--- YOUR OBJECTIVE ---
Look through the entries that follow and count the lines with the word "조회해주세요". The reply is that number alone.

BEGIN THE DATA

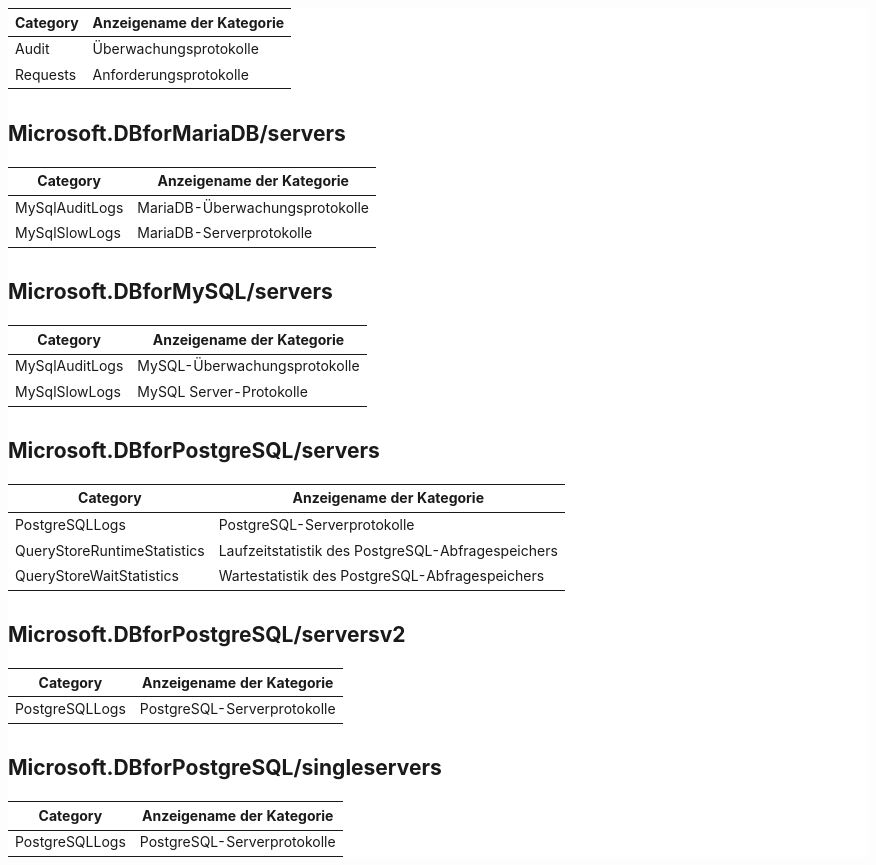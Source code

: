 |Category|Anzeigename der Kategorie|
|---|---|
|Audit|Überwachungsprotokolle|
|Requests|Anforderungsprotokolle|


## <a name="microsoftdbformariadbservers"></a>Microsoft.DBforMariaDB/servers

|Category|Anzeigename der Kategorie|
|---|---|
|MySqlAuditLogs|MariaDB-Überwachungsprotokolle|
|MySqlSlowLogs|MariaDB-Serverprotokolle|


## <a name="microsoftdbformysqlservers"></a>Microsoft.DBforMySQL/servers

|Category|Anzeigename der Kategorie|
|---|---|
|MySqlAuditLogs|MySQL-Überwachungsprotokolle|
|MySqlSlowLogs|MySQL Server-Protokolle|


## <a name="microsoftdbforpostgresqlservers"></a>Microsoft.DBforPostgreSQL/servers

|Category|Anzeigename der Kategorie|
|---|---|
|PostgreSQLLogs|PostgreSQL-Serverprotokolle|
|QueryStoreRuntimeStatistics|Laufzeitstatistik des PostgreSQL-Abfragespeichers|
|QueryStoreWaitStatistics|Wartestatistik des PostgreSQL-Abfragespeichers|


## <a name="microsoftdbforpostgresqlserversv2"></a>Microsoft.DBforPostgreSQL/serversv2

|Category|Anzeigename der Kategorie|
|---|---|
|PostgreSQLLogs|PostgreSQL-Serverprotokolle|


## <a name="microsoftdbforpostgresqlsingleservers"></a>Microsoft.DBforPostgreSQL/singleservers

|Category|Anzeigename der Kategorie|
|---|---|
|PostgreSQLLogs|PostgreSQL-Serverprotokolle|
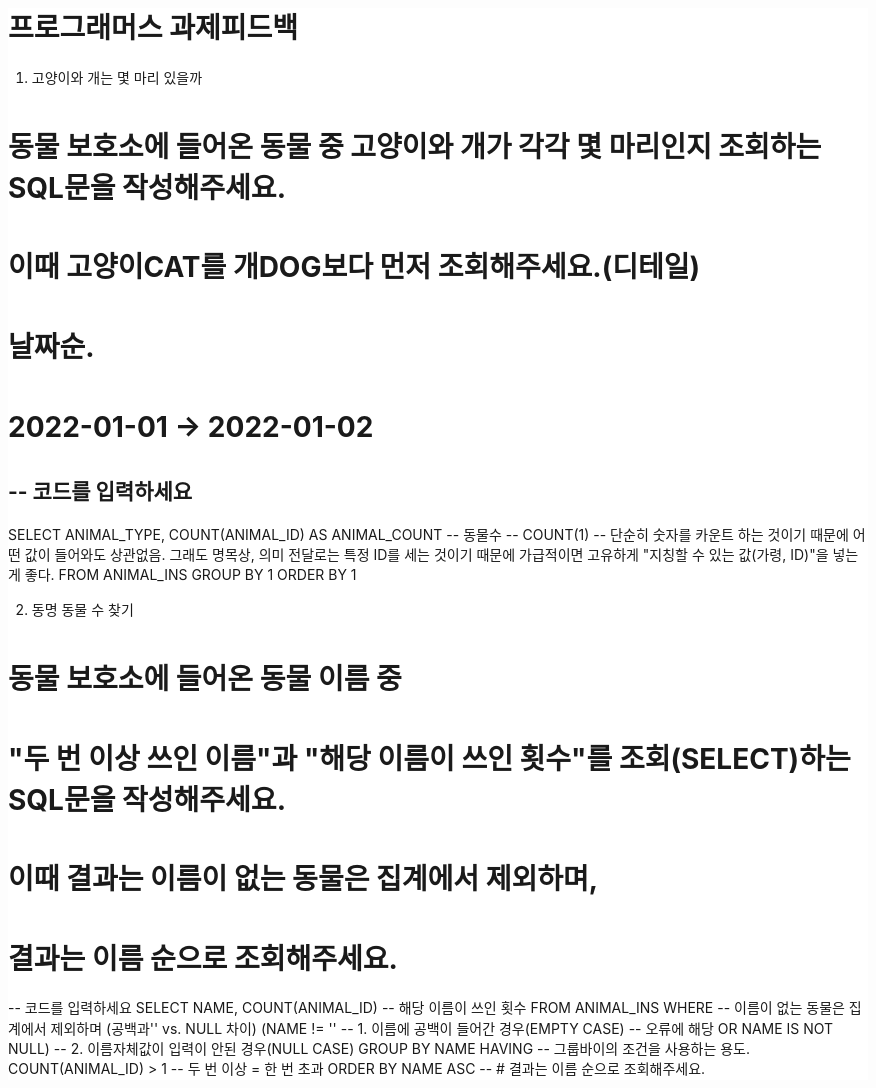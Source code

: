# 프로그래머스 과제피드백

1. 고양이와 개는 몇 마리 있을까
# 동물 보호소에 들어온 동물 중 고양이와 개가 각각 몇 마리인지 조회하는 SQL문을 작성해주세요. 
# 이때 고양이CAT를 개DOG보다 먼저 조회해주세요.(디테일)
# 날짜순.
# 2022-01-01 -> 2022-01-02
-- 코드를 입력하세요
-- 
SELECT 
    ANIMAL_TYPE, 
    COUNT(ANIMAL_ID) AS ANIMAL_COUNT -- 동물수
    -- COUNT(1) -- 단순히 숫자를 카운트 하는 것이기 때문에 어떤 값이 들어와도 상관없음. 그래도 명목상, 의미 전달로는 특정 ID를 세는 것이기 때문에 가급적이면 고유하게 "지칭할 수 있는 값(가령, ID)"을 넣는게 좋다.
FROM ANIMAL_INS
GROUP BY 1
ORDER BY 1

2. 동명 동물 수 찾기
# 동물 보호소에 들어온 동물 이름 중 
# "두 번 이상 쓰인 이름"과 "해당 이름이 쓰인 횟수"를 조회(SELECT)하는 SQL문을 작성해주세요. 
# 이때 결과는 이름이 없는 동물은 집계에서 제외하며, 
# 결과는 이름 순으로 조회해주세요.
-- 코드를 입력하세요
SELECT 
    NAME, 
    COUNT(ANIMAL_ID) -- 해당 이름이 쓰인 횟수
FROM 
    ANIMAL_INS
WHERE  -- 이름이 없는 동물은 집계에서 제외하며 (공백과'' vs. NULL 차이)
    (NAME != '' -- 1. 이름에 공백이 들어간 경우(EMPTY CASE) -- 오류에 해당
     OR NAME IS NOT NULL) -- 2. 이름자체값이 입력이 안된 경우(NULL CASE)
GROUP BY 
    NAME
HAVING -- 그룹바이의 조건을 사용하는 용도.
    COUNT(ANIMAL_ID) > 1 -- 두 번 이상 = 한 번 초과
ORDER BY
    NAME ASC -- # 결과는 이름 순으로 조회해주세요.
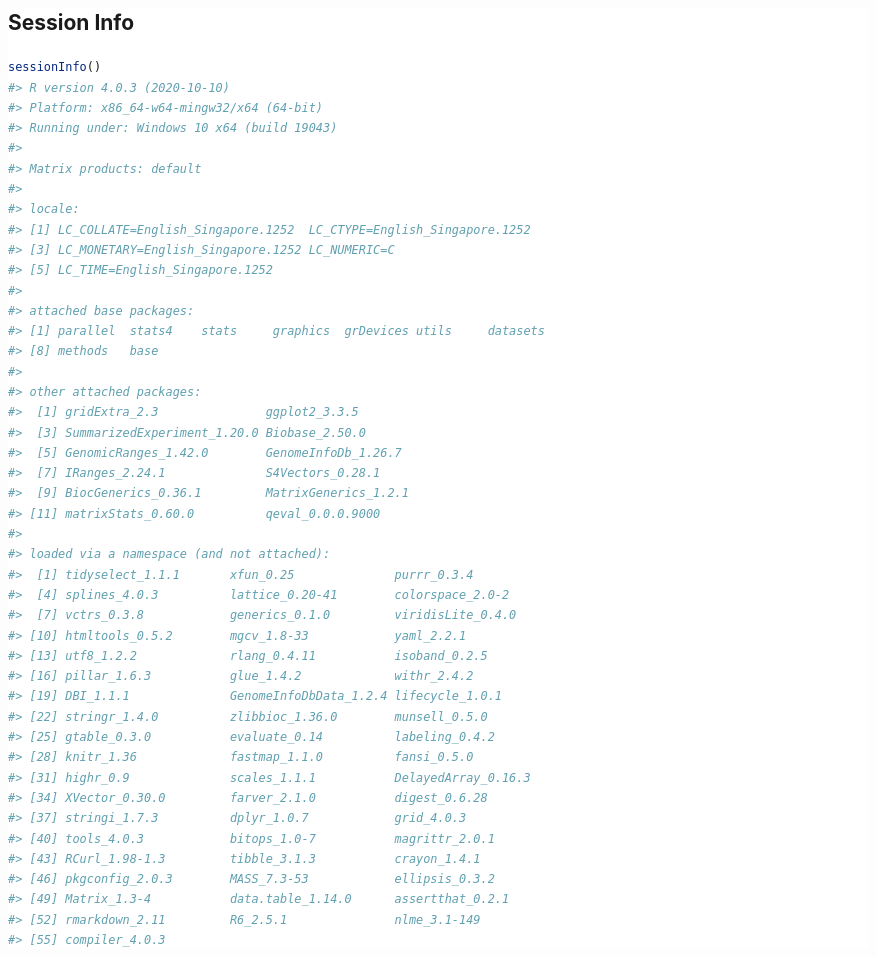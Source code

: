 ## Session Info

``` r
sessionInfo()
#> R version 4.0.3 (2020-10-10)
#> Platform: x86_64-w64-mingw32/x64 (64-bit)
#> Running under: Windows 10 x64 (build 19043)
#> 
#> Matrix products: default
#> 
#> locale:
#> [1] LC_COLLATE=English_Singapore.1252  LC_CTYPE=English_Singapore.1252   
#> [3] LC_MONETARY=English_Singapore.1252 LC_NUMERIC=C                      
#> [5] LC_TIME=English_Singapore.1252    
#> 
#> attached base packages:
#> [1] parallel  stats4    stats     graphics  grDevices utils     datasets 
#> [8] methods   base     
#> 
#> other attached packages:
#>  [1] gridExtra_2.3               ggplot2_3.3.5              
#>  [3] SummarizedExperiment_1.20.0 Biobase_2.50.0             
#>  [5] GenomicRanges_1.42.0        GenomeInfoDb_1.26.7        
#>  [7] IRanges_2.24.1              S4Vectors_0.28.1           
#>  [9] BiocGenerics_0.36.1         MatrixGenerics_1.2.1       
#> [11] matrixStats_0.60.0          qeval_0.0.0.9000           
#> 
#> loaded via a namespace (and not attached):
#>  [1] tidyselect_1.1.1       xfun_0.25              purrr_0.3.4           
#>  [4] splines_4.0.3          lattice_0.20-41        colorspace_2.0-2      
#>  [7] vctrs_0.3.8            generics_0.1.0         viridisLite_0.4.0     
#> [10] htmltools_0.5.2        mgcv_1.8-33            yaml_2.2.1            
#> [13] utf8_1.2.2             rlang_0.4.11           isoband_0.2.5         
#> [16] pillar_1.6.3           glue_1.4.2             withr_2.4.2           
#> [19] DBI_1.1.1              GenomeInfoDbData_1.2.4 lifecycle_1.0.1       
#> [22] stringr_1.4.0          zlibbioc_1.36.0        munsell_0.5.0         
#> [25] gtable_0.3.0           evaluate_0.14          labeling_0.4.2        
#> [28] knitr_1.36             fastmap_1.1.0          fansi_0.5.0           
#> [31] highr_0.9              scales_1.1.1           DelayedArray_0.16.3   
#> [34] XVector_0.30.0         farver_2.1.0           digest_0.6.28         
#> [37] stringi_1.7.3          dplyr_1.0.7            grid_4.0.3            
#> [40] tools_4.0.3            bitops_1.0-7           magrittr_2.0.1        
#> [43] RCurl_1.98-1.3         tibble_3.1.3           crayon_1.4.1          
#> [46] pkgconfig_2.0.3        MASS_7.3-53            ellipsis_0.3.2        
#> [49] Matrix_1.3-4           data.table_1.14.0      assertthat_0.2.1      
#> [52] rmarkdown_2.11         R6_2.5.1               nlme_3.1-149          
#> [55] compiler_4.0.3
```
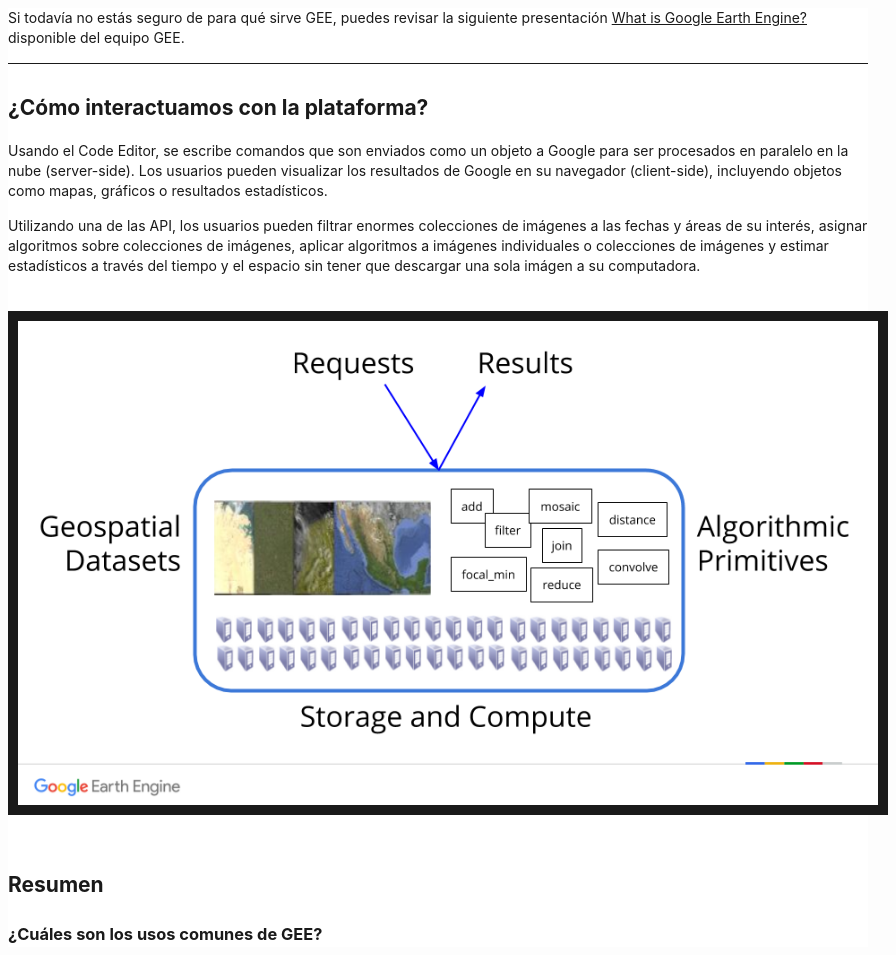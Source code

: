 
Si todavía no estás seguro de para qué sirve GEE, puedes revisar la siguiente presentación <a href="https://docs.google.com/presentation/d/1hT9q6kWigM1MM3p7IEcvNQlpPvkedW-lgCCrIqbNeis/edit#slide=id.gf251d1053_0_1005" target="_blank">What is Google Earth Engine?</a> disponible del equipo GEE.



***

## ¿Cómo interactuamos con la plataforma?

Usando el Code Editor, se escribe comandos que son enviados como un objeto a Google para ser procesados en paralelo en la nube (server-side). Los usuarios pueden visualizar los resultados de Google en su navegador (client-side), incluyendo objetos como mapas, gráficos o resultados estadísticos.

Utilizando una de las API, los usuarios pueden filtrar enormes colecciones de imágenes a las fechas y áreas de su interés, asignar algoritmos sobre colecciones de imágenes, aplicar algoritmos a imágenes individuales o colecciones de imágenes y estimar estadísticos a través del tiempo y el espacio sin tener que descargar una sola imágen a su computadora.

<br>
<img src="../fig/01_What is Google Earth Engine_.png" border = "10">
<br><br>


## Resumen

### ¿Cuáles son los usos comunes de GEE?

END THE DATA

--- SOLVED EXERCISE ---
3